Omer and colleagues surveyed 551 doctors. They found that more recent graduates were 15% less likely to believe that vaccines are effective, compared with older graduates.
Younger doctors were also more likely to believe that immunizations do more harm than good, Omer tells WebMD.
And they were less likely to believe that measles, mumps, rubella (MMR), polio, and chickenpox vaccines were safe when compared to older doctors, he says.
"We picked up subtle, but important differences," Omer says. But most doctors still strongly support vaccines.
As an example, 81% of the doctors, regardless of age, agreed that "vaccines are one of the safest forms of medicine ever developed," he says.
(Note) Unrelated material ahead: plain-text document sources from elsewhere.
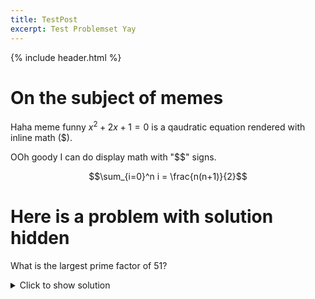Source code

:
 ```yaml
---
title: TestPost
excerpt: Test Problemset Yay
---
```

{% include header.html %}

# On the subject of memes
Haha meme funny $x^2+2x+1=0$ is a qaudratic equation rendered with inline math ($). 

OOh goody I can do display math with "$$" signs.

$$\sum_{i=0}^n i = \frac{n(n+1)}{2}$$


# Here is a problem with solution hidden

What is the largest prime factor of 51?
<details>
  <summary>Click to show solution</summary>
  
  > Answer: 17   
  
  Let's use trial and error to see which numbers are factors of 51
  
  It's odd so we only need to try odd numbers:
     * 1 is a factor: $51 = 1 \times 51
     * 3 is a factor: $51 = 3 \times 17
     * 5 is not a factor
     * 7 is not a factor
     * 9 is not a factor
  
  And $9^2$ is already larger than 51, so we don't need to try any more.
  The largest prime factor we found was 17.
  
</details>
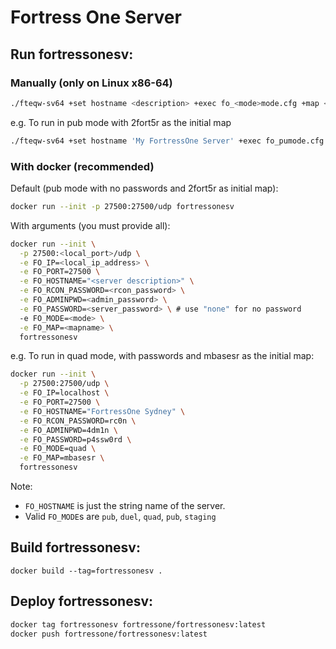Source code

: # Fortress One Server

## Run fortressonesv:

### Manually (only on Linux x86-64)

```sh
./fteqw-sv64 +set hostname <description> +exec fo_<mode>mode.cfg +map <map>
```

e.g. To run in pub mode with 2fort5r as the initial map

```sh
./fteqw-sv64 +set hostname 'My FortressOne Server' +exec fo_pumode.cfg +map 2fort5r
```


### With docker (recommended)

Default (pub mode with no passwords and 2fort5r as initial map):

```sh
docker run --init -p 27500:27500/udp fortressonesv
```

With arguments (you must provide all):

```sh
docker run --init \
  -p 27500:<local_port>/udp \
  -e FO_IP=<local_ip_address> \
  -e FO_PORT=27500 \
  -e FO_HOSTNAME="<server description>" \
  -e FO_RCON_PASSWORD=<rcon_password> \
  -e FO_ADMINPWD=<admin_password> \
  -e FO_PASSWORD=<server_password> \ # use "none" for no password
  -e FO_MODE=<mode> \
  -e FO_MAP=<mapname> \
  fortressonesv
```

e.g. To run in quad mode, with passwords and mbasesr as the initial map:

```sh
docker run --init \
  -p 27500:27500/udp \
  -e FO_IP=localhost \
  -e FO_PORT=27500 \
  -e FO_HOSTNAME="FortressOne Sydney" \
  -e FO_RCON_PASSWORD=rc0n \
  -e FO_ADMINPWD=4dm1n \
  -e FO_PASSWORD=p4ssw0rd \
  -e FO_MODE=quad \
  -e FO_MAP=mbasesr \
  fortressonesv
```


Note:
- `FO_HOSTNAME` is just the string name of the server.
- Valid `FO_MODE`s are `pub`, `duel`, `quad`, `pub`, `staging`



## Build fortressonesv:

```
docker build --tag=fortressonesv .
```


## Deploy fortressonesv:

```sh
docker tag fortressonesv fortressone/fortressonesv:latest
docker push fortressone/fortressonesv:latest
```
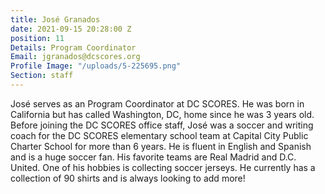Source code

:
 ```yaml
---
title: José Granados
date: 2021-09-15 20:28:00 Z
position: 11
Details: Program Coordinator
Email: jgranados@dcscores.org
Profile Image: "/uploads/5-225695.png"
Section: staff
---
```


José serves as an Program Coordinator at DC SCORES. He was born in California but has called Washington, DC, home since he was 3 years old. Before joining the DC SCORES office staff, José was a soccer and writing coach for the DC SCORES elementary school team at Capital City Public Charter School for more than 6 years. He is fluent in English and Spanish and is a huge soccer fan. His favorite teams are Real Madrid and D.C. United. One of his hobbies is collecting soccer jerseys. He currently has a collection of 90 shirts and is always looking to add more!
But each increase of five years in the year of graduation was associated with 20% lower likelihood a doctor believed that statement was true.
Eight percent of doctors overall agreed that "children get more immunizations than are good for them." But each increase of five years in the year of graduation was also associated with 20% increased odds a doctor believed that was true.
The findings are significant "because the most important source of information on vaccination is doctors," says Bruce Gellin, MD, director of the National Vaccine Program Office in Washington, D.C. He moderated a news briefing to discuss the findings.
The study wasn't designed to examine why age might affect beliefs on vaccination. Gellin's theory: Like young parents, young doctors are not familiar with some of the infectious diseases that have been virtually wiped out by immunization programs.
"As familiarity with a disease goes away, they're only hearing about the vaccine. That often isn't in sync with what the vaccines are designed to do," he says.
Omer stresses that parents shouldn't choose a pediatrician based on age. "Simply ask their beliefs on vaccination if you have concerns," he says.